With SHORT REVIEWS and BOOKS LISTED.

barbed rule

By Peter Riley.

barbed rule

New poetry Summer 2018
Reviewed, noted or just listed
In three parts: First part reviews Carol Rumens and Judith Willson. Part Two reviews Sheila Hamilton, Em Strang, Vahni Capildeo and Dorothy Lehane. Part Three: Steve Ely,  Nick Totton, Aidan Semmens, Scott Thurston, Alex Houen, James Russell, Andrew Wynne Owens, Antony Rowland; short notes, anthologies for Denise Riley and W.S. Graham, and criticism by Sandeep Parmar et al.

TWO:
Poetry restrained and risky: Hamilton, Strang, Capildeo and Lehane

barbed ruleSheila Hamilton
The Spirit Vaults

Green Bottle Press 2017 | 68pp paperback | £7.00

I WAS DRAWN to this one (and the next) because it seemed be involved with negative and destructive manifestations of our history and condition as poets generally aren’t, not directly (see below on Steve Ely). And so it does: Lidice, Beslan, Ekaterinburg, Eyam, Jan Palach and others, but also poems on single static things and situations: The Lindow Man, Jarman awaiting death at Dungeness, a photograph of a dead dog, loups-garou, and others. They are recounted and remarked quite straightforwardly, amounting to summary retellings or reflections. There are other things too, atmospheric poems on Clare and Neruda and two longer descriptions.

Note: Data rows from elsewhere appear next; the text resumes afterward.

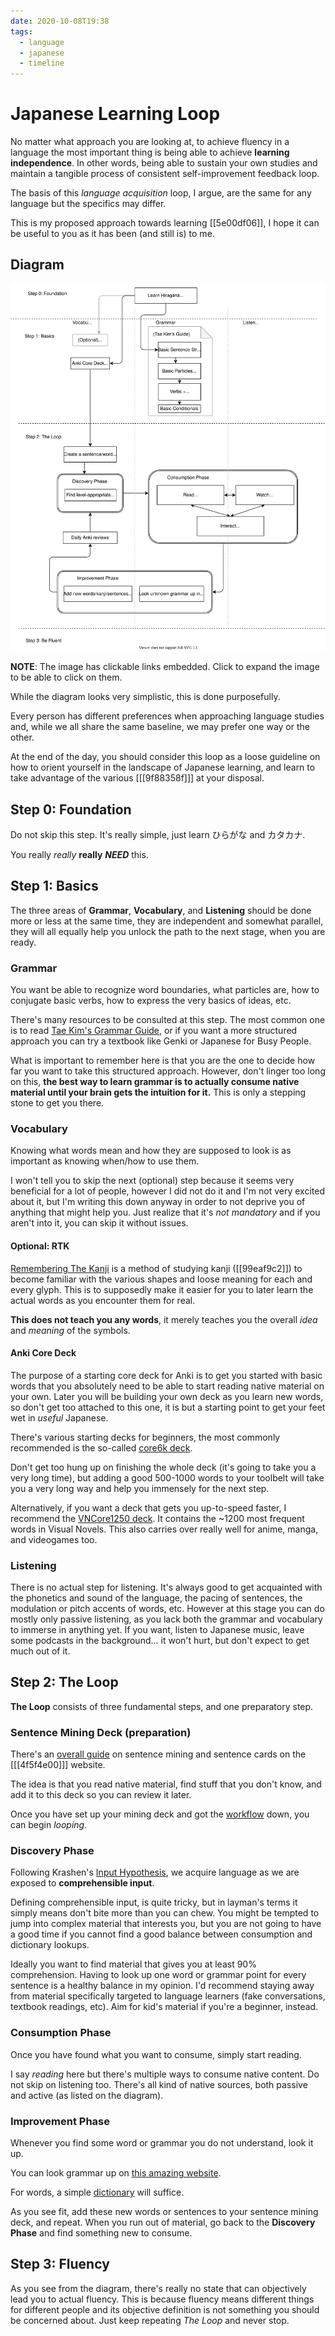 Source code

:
 ```yaml
---
date: 2020-10-08T19:38
tags:
  - language
  - japanese
  - timeline
---
```


# Japanese Learning Loop

No matter what approach you are looking at, to achieve fluency in a language the
most important thing is being able to achieve **learning independence**.
In other words, being able to sustain your own studies and maintain a tangible
process of consistent self-improvement feedback loop.

The basis of this *language acquisition* loop, I argue, are the same for any
language but the specifics may differ.

This is my proposed approach towards learning [[5e00df06]], I hope it can be
useful to you as it has been (and still is) to me.

## Diagram

[![Japanese Learning Loop](./static/japanese_learning_loop.svg)](./static/japanese_learning_loop.svg)

**NOTE**: The image has clickable links embedded. Click to expand the image to
be able to click on them.

While the diagram looks very simplistic, this is done purposefully.

Every person has different preferences when approaching language studies and,
while we all share the same baseline, we may prefer one way or the other.

At the end of the day, you should consider this loop as a loose guideline on
how to orient yourself in the landscape of Japanese learning, and learn to
take advantage of the various [[[9f88358f]]] at your disposal.

## Step 0: Foundation

Do not skip this step. It's really simple, just learn ひらがな and カタカナ.

You really *really* **really** ***NEED*** this.

## Step 1: Basics

The three areas of **Grammar**, **Vocabulary**, and **Listening** should be
done more or less at the same time, they are independent and somewhat parallel,
 they will all equally help you unlock the path to the next stage, when
you are ready.

### Grammar

You want be able to recognize word boundaries, what particles are, how to
conjugate basic verbs, how to express the very basics of ideas, etc.

There's many resources to be consulted at this step. The most common one is to
read [Tae Kim's Grammar Guide](http://www.guidetojapanese.org/learn/complete/),
or if you want a more structured approach you can try a textbook like Genki or
Japanese for Busy People.
<!-- TODO: Write Zettel on Tae Kim -->

What is important to remember here is that you are the one to decide how far you
want to take this structured approach. However, don't linger too long on this,
**the best way to learn grammar is to actually consume native material until
your brain gets the intuition for it.** This is only a stepping stone to get
you there.

### Vocabulary

Knowing what words mean and how they are supposed to look is as important as
knowing when/how to use them.

I won't tell you to skip the next (optional) step because it seems very
beneficial for a lot of people, however I did not do it and I'm not very excited
about it, but I'm writing this down anyway in order to not deprive you of
anything that might help you. Just realize that it's *not mandatory* and if you
aren't into it, you can skip it without issues.

#### Optional: RTK

[Remembering The Kanji](https://en.wikipedia.org/wiki/Remembering_the_Kanji_and_Remembering_the_Hanzi)
is a method of studying kanji ([[99eaf9c2]]) to become familiar with the various
shapes and loose meaning for each and every glyph. This is to supposedly make it
easier for you to later learn the actual words as you encounter them for real.

**This does not teach you any words**, it merely teaches you the overall *idea*
and *meaning* of the symbols.

<!-- TODO: Write Zettel on RTK -->

#### Anki Core Deck

The purpose of a starting core deck for Anki is to get you started with basic
words that you absolutely need to be able to start reading native material on
your own. Later you will be building your own deck as you learn new words, so
don't get too attached to this one, it is but a starting point to get your feet
wet in *useful* Japanese.

There's various starting decks for beginners, the most commonly recommended is
the so-called [core6k deck](https://mega.nz/#!QIQywAAZ!g6wRM6KvDVmLxq7X5xLrvaw7HZGyYULUkT_YDtQdgfU).

Don't get too hung up on finishing the whole deck (it's going to take you a
very long time), but adding a good 500-1000 words to your toolbelt will take you
a very long way and help you immensely for the next step.

Alternatively, if you want a deck that gets you up-to-speed faster, I recommend
the [VNCore1250 deck](https://mega.nz/#!GiAQzY7C!ZDTQH1Kl23E-UaVAWJWFKPe4Jx_Qk1moAvj2OnPNPto).
It contains the ~1200 most frequent words in Visual Novels. This also carries
over really well for anime, manga, and videogames too.

<!-- TODO: Write Zettel on Anki -->
<!-- TODO: Write Zettel on Anki decks -->

### Listening

There is no actual step for listening. It's always good to get acquainted with
the phonetics and sound of the language, the pacing of sentences, the modulation
or pitch accents of words, etc. However at this stage you can do mostly only
passive listening, as you lack both the grammar and vocabulary to immerse in
anything yet. If you want, listen to Japanese music, leave some podcasts in the
background... it won't hurt, but don't expect to get much out of it.

## Step 2: The Loop

<!-- TODO: Write Zettel on reading material -->

**The Loop** consists of three fundamental steps, and one preparatory step.

### Sentence Mining Deck (preparation)

There's an [overall guide](https://massimmersionapproach.com/table-of-contents/stage-1/jp-quickstart-guide/#sentence-cards)
on sentence mining and sentence cards on the [[[4f5f4e00]]] website.

The idea is that you read native material, find stuff that you don't know, and
add it to this deck so you can review it later.

Once you have set up your mining deck and got the [workflow](https://www.youtube.com/watch?v=CfvDKgNUSi8)
down, you can begin *looping*.

<!-- TODO: Write Zettel on Anki settings -->

### Discovery Phase

Following Krashen's [Input Hypothesis](https://en.wikipedia.org/wiki/Input_hypothesis),
we acquire language as we are exposed to **comprehensible input**.

Defining comprehensible input, is quite tricky, but in layman's terms it simply
means don't bite more than you can chew. You might be tempted to jump into
complex material that interests you, but you are not going to have a good time
if you cannot find a good balance between consumption and dictionary lookups.

Ideally you want to find material that gives you at least 90% comprehension.
Having to look up one word or grammar point for every sentence is a healthy
balance in my opinion. I'd recommend staying away from material specifically
targeted to language learners (fake conversations, textbook readings, etc). Aim
for kid's material if you're a beginner, instead.

### Consumption Phase

Once you have found what you want to consume, simply start reading.

I say *reading* here but there's multiple ways to consume native content. Do not
skip on listening too. There's all kind of native sources, both passive and
active (as listed on the diagram).

### Improvement Phase

Whenever you find some word or grammar you do not understand, look it up.

You can look grammar up on [this amazing website](https://core6000.neocities.org/hjgp/).

For words, a simple [dictionary](https://jisho.org) will suffice.

As you see fit, add these new words or sentences to your sentence mining deck,
and repeat. When you run out of material, go back to the **Discovery Phase**
and find something new to consume.

## Step 3: Fluency

As you see from the diagram, there's really no state that can objectively lead
you to actual fluency. This is because fluency means different things for
different people and its objective definition is not something you should be
concerned about. Just keep repeating *The Loop* and never stop.

<!-- TODO: Write something about production/output -->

The trouble is that the poetry does not go far enough, it holds back. The emotions remain quite mild and many of the poems are just reminders of past histories or uneventful reflections on various subjects. Poetry can go so much further than these rather craftless retellings: inflamed by anger or lamentation it can push the poem forwards towards causes and revenge, and it can get much closer into the interstices of the dead body…

Sometimes the writing does open its eyes, as in the poem about the man at Ekaterinburg who dug into the buried bodies of Nicholas II and his entourage in his garden and kept silent about it for fifteen years : “I didn’t want my spade to hit bone, but it did” … “Every spring that tangle of ribs and corsets is visited by moles, worms…” But mostly the poetry keeps its distance and we get violent and disturbing acts, situations, things, summarized in unexcited free verse.

Em Strang
Bird-Woman.

Shearsman Books 2016 | 80pp paperback | £10.00. $17.00

WHAT CAN YOU DO when faced with a poem like this one?

There’The Feast

There’s nothing inside this morning

There’but a blackbird.

He’s pecking steadily into my eye-socket,

He’s pecking the yellow beak’s fidelity

making a clean meal of my eye’s meat.

But it’s OK.

But it’s It’s good to be useful.

(1) Another glass of wine. (2) Scrutinise every word one by one in order to realise as fully as possible the scene, what happens and how the writing engages you. This is possible, but surely the shock of the third line depends on a swift approach to it. (3) Say “It’s symbolism”. Unhelpful. (4) Devise reasons why in the present condition of the world and of the world’s language it has to be like this, the blackbird has to torture us. No, don’t do that. (5) Sit back and take the whole thing in as something both shocking and enigmatic but which is as it is, like a folk-tale. Here the wolf eats grannie because he always has.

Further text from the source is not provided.